En fin, esos tres aspectos de mi naturaleza, junto con las persona a quienes quiero y que, por algún ignoto motivo, también me quieren a mí, son lo que me permite levantarme cada día y meterme en mis zapatos y mi piel sin que Sartre me de la tabarra con su puñetera nausea. Eso es lo que reconcilia conmigo mismo.

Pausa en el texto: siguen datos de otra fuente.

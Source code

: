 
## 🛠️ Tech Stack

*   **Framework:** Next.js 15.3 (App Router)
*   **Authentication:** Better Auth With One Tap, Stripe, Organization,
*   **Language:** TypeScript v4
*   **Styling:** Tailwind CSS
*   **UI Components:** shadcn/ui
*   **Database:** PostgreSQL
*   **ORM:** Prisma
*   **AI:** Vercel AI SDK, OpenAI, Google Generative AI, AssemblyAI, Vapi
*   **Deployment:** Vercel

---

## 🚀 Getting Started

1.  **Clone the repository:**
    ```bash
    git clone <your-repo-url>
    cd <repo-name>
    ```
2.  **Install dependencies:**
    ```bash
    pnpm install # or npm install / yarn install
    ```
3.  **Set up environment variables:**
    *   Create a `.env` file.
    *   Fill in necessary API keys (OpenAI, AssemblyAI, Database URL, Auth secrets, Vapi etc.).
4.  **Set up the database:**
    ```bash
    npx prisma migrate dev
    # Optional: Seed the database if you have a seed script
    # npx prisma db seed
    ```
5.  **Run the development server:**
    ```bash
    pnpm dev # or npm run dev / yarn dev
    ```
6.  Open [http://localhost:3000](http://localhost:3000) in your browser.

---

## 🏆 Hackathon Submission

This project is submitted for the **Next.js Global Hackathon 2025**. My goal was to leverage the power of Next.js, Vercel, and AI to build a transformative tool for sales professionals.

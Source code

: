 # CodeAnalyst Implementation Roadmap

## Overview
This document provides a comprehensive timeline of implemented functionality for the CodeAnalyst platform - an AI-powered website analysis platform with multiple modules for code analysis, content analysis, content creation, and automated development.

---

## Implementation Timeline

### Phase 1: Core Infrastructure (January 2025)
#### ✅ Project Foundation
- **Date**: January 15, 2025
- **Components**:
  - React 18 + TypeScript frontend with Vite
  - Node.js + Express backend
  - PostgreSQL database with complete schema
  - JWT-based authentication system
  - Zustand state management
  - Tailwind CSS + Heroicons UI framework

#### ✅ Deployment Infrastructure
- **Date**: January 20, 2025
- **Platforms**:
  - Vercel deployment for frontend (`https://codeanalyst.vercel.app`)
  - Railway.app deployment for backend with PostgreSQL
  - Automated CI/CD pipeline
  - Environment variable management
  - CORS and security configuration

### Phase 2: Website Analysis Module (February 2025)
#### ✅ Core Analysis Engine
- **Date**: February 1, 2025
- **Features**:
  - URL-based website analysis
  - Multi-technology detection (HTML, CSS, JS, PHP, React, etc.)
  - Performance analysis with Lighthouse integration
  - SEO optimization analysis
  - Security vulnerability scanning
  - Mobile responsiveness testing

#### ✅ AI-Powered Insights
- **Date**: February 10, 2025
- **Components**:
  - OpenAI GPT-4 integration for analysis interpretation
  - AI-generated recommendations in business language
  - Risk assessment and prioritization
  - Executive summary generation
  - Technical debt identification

Y eso es lo que intento ofrecer en La Fraternidad de Babel: imaginación, sentido del humor y curiosidad. Lo mejor de mí, pero ¿es suficiente? No lo sé. Veréis, me han llegado varias ofertas para integrar mi blog en tal o cual red y siempre las he rechazado. De ese modo conseguiría más visitantes, más merodeadores, me dicen. Pero yo no quiero eso, me importa un bledo el número de visitantes que acuden a mi blog, igual que me la suda tener mil “amigos” en Facebook. No colecciono gente. Lo que sí me interesa es que aquellos que lleguen a Babel y se queden, los auténticos merodeadores, estén “en sintonía”. Si son diez o diez mil me da igual.

¿A qué viene todo esto? Pues a que dentro de un par de meses se cumplirá el quinto aniversario de La Fraternidad de Babel. Ha pasado mucho tiempo, muchísimo más de lo que yo pensaba, y quizá este blog empiece a experimentar cierto agotamiento. A decir verdad, últimamente he notado que el interés de los merodeadores parecía menguar, que os mostrabais menos participativos. Quizá Babel ya no tenga sentido (posiblemente no lo ha tenido nunca), puede que sea el momento de echar el cierre. No lo sé.

Siempre he concebido Babel como un lugar de encuentro. Un amable merodeador lo definió como un café donde entras a charlar tranquilamente mientras fuera llueve. Así quiero verlo yo, pero... ¿y vosotros, qué opináis? ¿Vale la pena seguir otros cinco años más?